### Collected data
'''
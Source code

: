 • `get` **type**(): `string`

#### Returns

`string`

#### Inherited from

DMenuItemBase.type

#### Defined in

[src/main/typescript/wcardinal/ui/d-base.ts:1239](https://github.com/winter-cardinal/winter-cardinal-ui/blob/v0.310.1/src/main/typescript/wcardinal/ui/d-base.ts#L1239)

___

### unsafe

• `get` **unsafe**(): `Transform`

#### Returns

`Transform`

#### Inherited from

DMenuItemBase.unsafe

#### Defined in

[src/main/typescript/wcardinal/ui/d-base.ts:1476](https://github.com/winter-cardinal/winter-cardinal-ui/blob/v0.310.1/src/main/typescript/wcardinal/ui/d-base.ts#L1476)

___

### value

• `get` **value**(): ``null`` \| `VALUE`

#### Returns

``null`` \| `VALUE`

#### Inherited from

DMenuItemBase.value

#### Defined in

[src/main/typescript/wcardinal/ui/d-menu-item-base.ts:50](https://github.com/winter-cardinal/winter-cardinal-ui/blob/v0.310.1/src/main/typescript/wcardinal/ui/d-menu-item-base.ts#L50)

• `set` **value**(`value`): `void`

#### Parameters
'''
### Activity
Find every line in the records that has the word "typescript". Copy those lines.

### Task output
[src/main/typescript/wcardinal/ui/d-base.ts:1239](https://github.com/winter-cardinal/winter-cardinal-ui/blob/v0.310.1/src/main/typescript/wcardinal/ui/d-base.ts#L1239)
[src/main/typescript/wcardinal/ui/d-base.ts:1476](https://github.com/winter-cardinal/winter-cardinal-ui/blob/v0.310.1/src/main/typescript/wcardinal/ui/d-base.ts#L1476)
[src/main/typescript/wcardinal/ui/d-menu-item-base.ts:50](https://github.com/winter-cardinal/winter-cardinal-ui/blob/v0.310.1/src/main/typescript/wcardinal/ui/d-menu-item-base.ts#L50)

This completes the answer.